The input
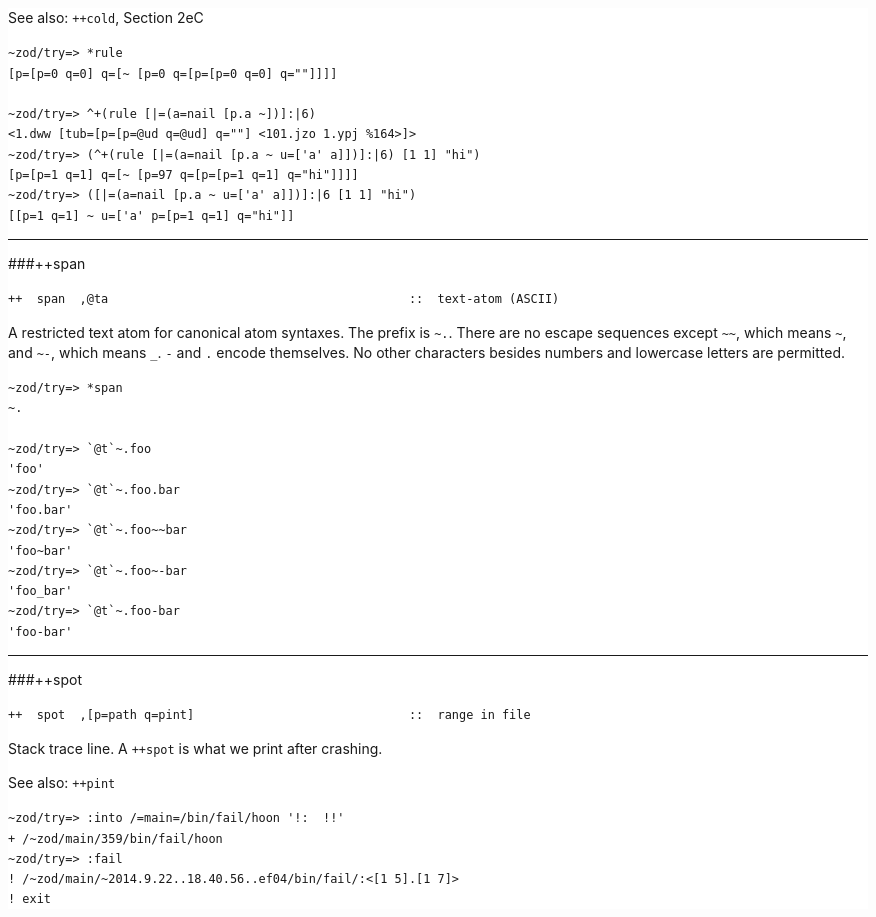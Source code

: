 See also: `++cold`, Section 2eC

    ~zod/try=> *rule
    [p=[p=0 q=0] q=[~ [p=0 q=[p=[p=0 q=0] q=""]]]]
    
    ~zod/try=> ^+(rule [|=(a=nail [p.a ~])]:|6)
    <1.dww [tub=[p=[p=@ud q=@ud] q=""] <101.jzo 1.ypj %164>]>
    ~zod/try=> (^+(rule [|=(a=nail [p.a ~ u=['a' a]])]:|6) [1 1] "hi")
    [p=[p=1 q=1] q=[~ [p=97 q=[p=[p=1 q=1] q="hi"]]]]
    ~zod/try=> ([|=(a=nail [p.a ~ u=['a' a]])]:|6 [1 1] "hi")
    [[p=1 q=1] ~ u=['a' p=[p=1 q=1] q="hi"]]

---

###++span

```
++  span  ,@ta                                          ::  text-atom (ASCII)
```




A restricted text atom for canonical atom syntaxes. The prefix is `~.`. There are no escape sequences except `~~`, which means `~`, and `~-`, which means `_`. `-` and `.`  encode themselves. No other characters besides numbers and lowercase letters are permitted.

    ~zod/try=> *span
    ~.
    
    ~zod/try=> `@t`~.foo
    'foo'
    ~zod/try=> `@t`~.foo.bar
    'foo.bar'
    ~zod/try=> `@t`~.foo~~bar
    'foo~bar'
    ~zod/try=> `@t`~.foo~-bar
    'foo_bar'
    ~zod/try=> `@t`~.foo-bar
    'foo-bar'

---

###++spot

```
++  spot  ,[p=path q=pint]                              ::  range in file
```



  
Stack trace line. A `++spot` is what we print after crashing.

See also: `++pint`
  
    ~zod/try=> :into /=main=/bin/fail/hoon '!:  !!'
    + /~zod/main/359/bin/fail/hoon
    ~zod/try=> :fail
    ! /~zod/main/~2014.9.22..18.40.56..ef04/bin/fail/:<[1 5].[1 7]>
    ! exit
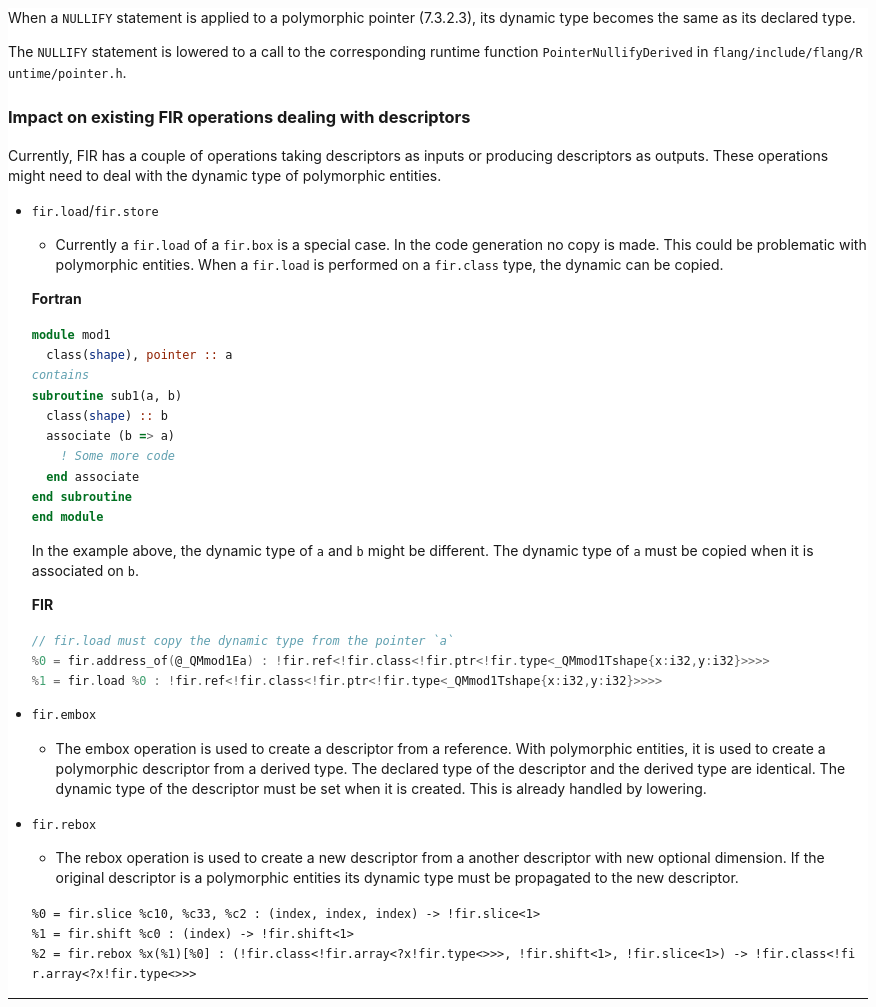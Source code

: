 When a `NULLIFY` statement is applied to a polymorphic pointer (7.3.2.3), its
dynamic type becomes the same as its declared type.

The `NULLIFY` statement is lowered to a call to the corresponding runtime
function `PointerNullifyDerived` in `flang/include/flang/Runtime/pointer.h`.

### Impact on existing FIR operations dealing with descriptors

Currently, FIR has a couple of operations taking descriptors as inputs or
producing descriptors as outputs. These operations might need to deal with the
dynamic type of polymorphic entities.

- `fir.load`/`fir.store`
  - Currently a `fir.load` of a `fir.box` is a special case. In the code
    generation no copy is made. This could be problematic with polymorphic
    entities. When a `fir.load` is performed on a `fir.class` type, the dynamic
    can be copied.

  **Fortran**
  ```fortran
  module mod1
    class(shape), pointer :: a
  contains
  subroutine sub1(a, b)
    class(shape) :: b
    associate (b => a)
      ! Some more code
    end associate
  end subroutine
  end module
  ```

  In the example above, the dynamic type of `a` and `b` might be different. The
  dynamic type of `a` must be copied when it is associated on `b`.

  **FIR**
  ```c
  // fir.load must copy the dynamic type from the pointer `a`
  %0 = fir.address_of(@_QMmod1Ea) : !fir.ref<!fir.class<!fir.ptr<!fir.type<_QMmod1Tshape{x:i32,y:i32}>>>>
  %1 = fir.load %0 : !fir.ref<!fir.class<!fir.ptr<!fir.type<_QMmod1Tshape{x:i32,y:i32}>>>>
  ```

- `fir.embox`
  - The embox operation is used to create a descriptor from a reference. With
    polymorphic entities, it is used to create a polymorphic descriptor from
    a derived type. The declared type of the descriptor and the derived type
    are identical. The dynamic type of the descriptor must be set when it is
    created. This is already handled by lowering.

- `fir.rebox`
  - The rebox operation is used to create a new descriptor from a another
    descriptor with new optional dimension. If the original descriptor is a
    polymorphic entities its dynamic type must be propagated to the new
    descriptor.
  ```
  %0 = fir.slice %c10, %c33, %c2 : (index, index, index) -> !fir.slice<1>
  %1 = fir.shift %c0 : (index) -> !fir.shift<1>
  %2 = fir.rebox %x(%1)[%0] : (!fir.class<!fir.array<?x!fir.type<>>>, !fir.shift<1>, !fir.slice<1>) -> !fir.class<!fir.array<?x!fir.type<>>>
  ```
---
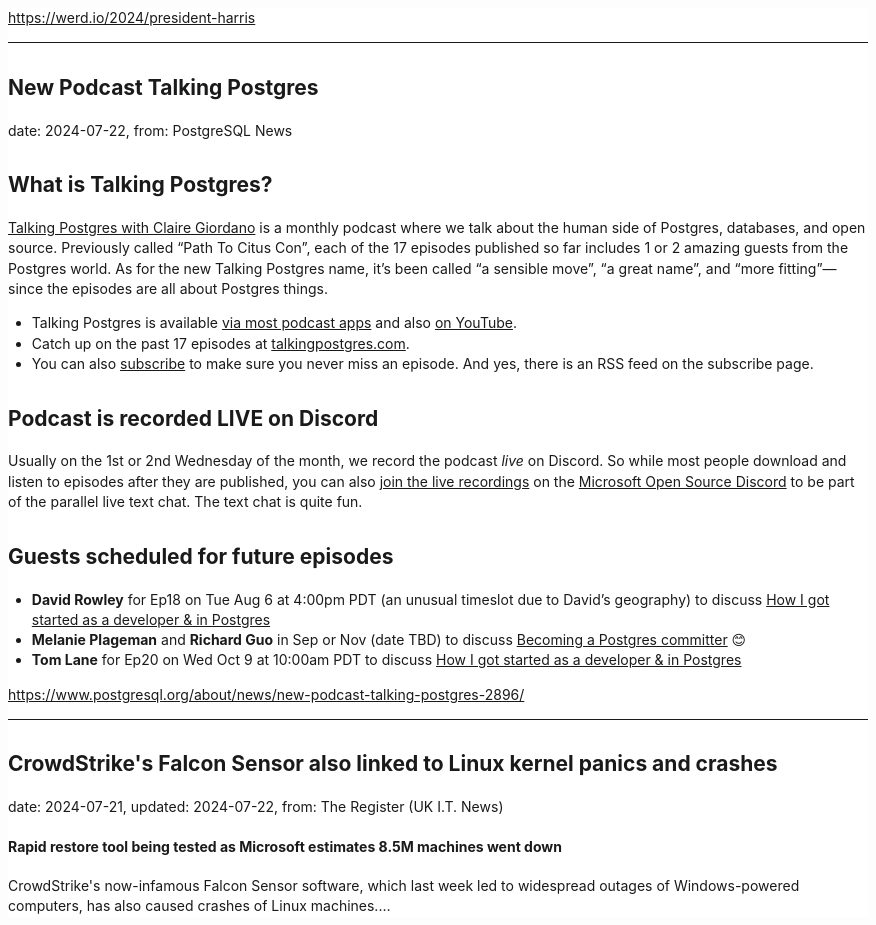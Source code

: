 
<https://werd.io/2024/president-harris>

---

## New Podcast Talking Postgres

date: 2024-07-22, from: PostgreSQL News

<h2>What is Talking Postgres?</h2>
<p><a href="https://talkingpostgres.com">Talking Postgres with Claire Giordano</a> is a monthly podcast where we talk about the human side of Postgres, databases, and open source. Previously called “Path To Citus Con”, each of the 17 episodes published so far includes 1 or 2 amazing guests from the Postgres world. As for the new Talking Postgres name, it’s been called “a sensible move”, “a great name”, and “more fitting”—since the episodes are all about Postgres things. </p>
<ul>
<li>Talking Postgres is available <a href="https://talkingpostgres.com/">via most podcast apps</a> and also <a href="https://aka.ms/TalkingPostgres-playlist">on YouTube</a>. </li>
<li>Catch up on the past 17 episodes at <a href="https://talkingpostgres.com">talkingpostgres.com</a>.</li>
<li>You can also <a href="https://talkingpostgres.com/subscribe">subscribe</a> to make sure you never miss an episode. And yes, there is an RSS feed on the subscribe page.</li>
</ul>
<h2>Podcast is recorded LIVE on Discord</h2>
<p>Usually on the 1st or 2nd Wednesday of the month, we record the podcast <em>live</em> on Discord. So while most people download and listen to episodes after they are published, you can also <a href="https://aka.ms/TalkingPostgres-cal">join the live recordings</a> on the <a href="https://aka.ms/open-source-discord">Microsoft Open Source Discord</a> to be part of the parallel live text chat. The text chat is quite fun. </p>
<h2>Guests scheduled for future episodes</h2>
<ul>
<li><strong>David Rowley</strong> for Ep18 on Tue Aug 6 at 4:00pm PDT (an unusual timeslot due to David’s geography) to discuss <a href="https://aka.ms/TalkingPostgres-Ep18-cal">How I got started as a developer &amp; in Postgres</a></li>
<li><strong>Melanie Plageman</strong> and <strong>Richard Guo</strong> in Sep or Nov (date TBD) to discuss <a href="https://www.postgresql.org/message-id/df222085-2248-4d89-8935-256a9c384878%40postgresql.org">Becoming a Postgres committer</a> 😊  </li>
<li><strong>Tom Lane</strong> for Ep20 on Wed Oct 9 at 10:00am PDT to discuss <a href="https://aka.ms/TalkingPostgres-Ep20-cal">How I got started as a developer &amp; in Postgres</a></li>
</ul> 

<https://www.postgresql.org/about/news/new-podcast-talking-postgres-2896/>

---

## CrowdStrike's Falcon Sensor also linked to Linux kernel panics and crashes

date: 2024-07-21, updated: 2024-07-22, from: The Register (UK I.T. News)

<h4>Rapid restore tool being tested as Microsoft estimates 8.5M machines went down</h4> <p>CrowdStrike's now-infamous Falcon Sensor software, which last week led to widespread outages of Windows-powered computers, has also caused crashes of Linux machines.…</p> <p></p>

Exercise description
Every entry should come back exactly as written, only without images.

Exercise response
Source code

: See also: `++cold`, Section 2eC

    ~zod/try=> *rule
    [p=[p=0 q=0] q=[~ [p=0 q=[p=[p=0 q=0] q=""]]]]
    
    ~zod/try=> ^+(rule [|=(a=nail [p.a ~])]:|6)
    <1.dww [tub=[p=[p=@ud q=@ud] q=""] <101.jzo 1.ypj %164>]>
    ~zod/try=> (^+(rule [|=(a=nail [p.a ~ u=['a' a]])]:|6) [1 1] "hi")
    [p=[p=1 q=1] q=[~ [p=97 q=[p=[p=1 q=1] q="hi"]]]]
    ~zod/try=> ([|=(a=nail [p.a ~ u=['a' a]])]:|6 [1 1] "hi")
    [[p=1 q=1] ~ u=['a' p=[p=1 q=1] q="hi"]]

---

###++span

```
++  span  ,@ta                                          ::  text-atom (ASCII)
```




A restricted text atom for canonical atom syntaxes. The prefix is `~.`. There are no escape sequences except `~~`, which means `~`, and `~-`, which means `_`. `-` and `.`  encode themselves. No other characters besides numbers and lowercase letters are permitted.

    ~zod/try=> *span
    ~.
    
    ~zod/try=> `@t`~.foo
    'foo'
    ~zod/try=> `@t`~.foo.bar
    'foo.bar'
    ~zod/try=> `@t`~.foo~~bar
    'foo~bar'
    ~zod/try=> `@t`~.foo~-bar
    'foo_bar'
    ~zod/try=> `@t`~.foo-bar
    'foo-bar'

---

###++spot

```
++  spot  ,[p=path q=pint]                              ::  range in file
```



  
Stack trace line. A `++spot` is what we print after crashing.

See also: `++pint`
  
    ~zod/try=> :into /=main=/bin/fail/hoon '!:  !!'
    + /~zod/main/359/bin/fail/hoon
    ~zod/try=> :fail
    ! /~zod/main/~2014.9.22..18.40.56..ef04/bin/fail/:<[1 5].[1 7]>
    ! exit
Source code

: When a `NULLIFY` statement is applied to a polymorphic pointer (7.3.2.3), its
dynamic type becomes the same as its declared type.

The `NULLIFY` statement is lowered to a call to the corresponding runtime
function `PointerNullifyDerived` in `flang/include/flang/Runtime/pointer.h`.

### Impact on existing FIR operations dealing with descriptors

Currently, FIR has a couple of operations taking descriptors as inputs or
producing descriptors as outputs. These operations might need to deal with the
dynamic type of polymorphic entities.

- `fir.load`/`fir.store`
  - Currently a `fir.load` of a `fir.box` is a special case. In the code
    generation no copy is made. This could be problematic with polymorphic
    entities. When a `fir.load` is performed on a `fir.class` type, the dynamic
    can be copied.

  **Fortran**
  ```fortran
  module mod1
    class(shape), pointer :: a
  contains
  subroutine sub1(a, b)
    class(shape) :: b
    associate (b => a)
      ! Some more code
    end associate
  end subroutine
  end module
  ```

  In the example above, the dynamic type of `a` and `b` might be different. The
  dynamic type of `a` must be copied when it is associated on `b`.

  **FIR**
  ```c
  // fir.load must copy the dynamic type from the pointer `a`
  %0 = fir.address_of(@_QMmod1Ea) : !fir.ref<!fir.class<!fir.ptr<!fir.type<_QMmod1Tshape{x:i32,y:i32}>>>>
  %1 = fir.load %0 : !fir.ref<!fir.class<!fir.ptr<!fir.type<_QMmod1Tshape{x:i32,y:i32}>>>>
  ```

- `fir.embox`
  - The embox operation is used to create a descriptor from a reference. With
    polymorphic entities, it is used to create a polymorphic descriptor from
    a derived type. The declared type of the descriptor and the derived type
    are identical. The dynamic type of the descriptor must be set when it is
    created. This is already handled by lowering.

- `fir.rebox`
  - The rebox operation is used to create a new descriptor from a another
    descriptor with new optional dimension. If the original descriptor is a
    polymorphic entities its dynamic type must be propagated to the new
    descriptor.
  ```
  %0 = fir.slice %c10, %c33, %c2 : (index, index, index) -> !fir.slice<1>
  %1 = fir.shift %c0 : (index) -> !fir.shift<1>
  %2 = fir.rebox %x(%1)[%0] : (!fir.class<!fir.array<?x!fir.type<>>>, !fir.shift<1>, !fir.slice<1>) -> !fir.class<!fir.array<?x!fir.type<>>>
  ```
---
Source code

: 
<https://werd.io/2024/president-harris>

---

## New Podcast Talking Postgres

date: 2024-07-22, from: PostgreSQL News

<h2>What is Talking Postgres?</h2>
<p><a href="https://talkingpostgres.com">Talking Postgres with Claire Giordano</a> is a monthly podcast where we talk about the human side of Postgres, databases, and open source. Previously called “Path To Citus Con”, each of the 17 episodes published so far includes 1 or 2 amazing guests from the Postgres world. As for the new Talking Postgres name, it’s been called “a sensible move”, “a great name”, and “more fitting”—since the episodes are all about Postgres things. </p>
<ul>
<li>Talking Postgres is available <a href="https://talkingpostgres.com/">via most podcast apps</a> and also <a href="https://aka.ms/TalkingPostgres-playlist">on YouTube</a>. </li>
<li>Catch up on the past 17 episodes at <a href="https://talkingpostgres.com">talkingpostgres.com</a>.</li>
<li>You can also <a href="https://talkingpostgres.com/subscribe">subscribe</a> to make sure you never miss an episode. And yes, there is an RSS feed on the subscribe page.</li>
</ul>
<h2>Podcast is recorded LIVE on Discord</h2>
<p>Usually on the 1st or 2nd Wednesday of the month, we record the podcast <em>live</em> on Discord. So while most people download and listen to episodes after they are published, you can also <a href="https://aka.ms/TalkingPostgres-cal">join the live recordings</a> on the <a href="https://aka.ms/open-source-discord">Microsoft Open Source Discord</a> to be part of the parallel live text chat. The text chat is quite fun. </p>
<h2>Guests scheduled for future episodes</h2>
<ul>
<li><strong>David Rowley</strong> for Ep18 on Tue Aug 6 at 4:00pm PDT (an unusual timeslot due to David’s geography) to discuss <a href="https://aka.ms/TalkingPostgres-Ep18-cal">How I got started as a developer &amp; in Postgres</a></li>
<li><strong>Melanie Plageman</strong> and <strong>Richard Guo</strong> in Sep or Nov (date TBD) to discuss <a href="https://www.postgresql.org/message-id/df222085-2248-4d89-8935-256a9c384878%40postgresql.org">Becoming a Postgres committer</a> 😊  </li>
<li><strong>Tom Lane</strong> for Ep20 on Wed Oct 9 at 10:00am PDT to discuss <a href="https://aka.ms/TalkingPostgres-Ep20-cal">How I got started as a developer &amp; in Postgres</a></li>
</ul> 

<https://www.postgresql.org/about/news/new-podcast-talking-postgres-2896/>

---

## CrowdStrike's Falcon Sensor also linked to Linux kernel panics and crashes

date: 2024-07-21, updated: 2024-07-22, from: The Register (UK I.T. News)

<h4>Rapid restore tool being tested as Microsoft estimates 8.5M machines went down</h4> <p>CrowdStrike's now-infamous Falcon Sensor software, which last week led to widespread outages of Windows-powered computers, has also caused crashes of Linux machines.…</p> <p></p>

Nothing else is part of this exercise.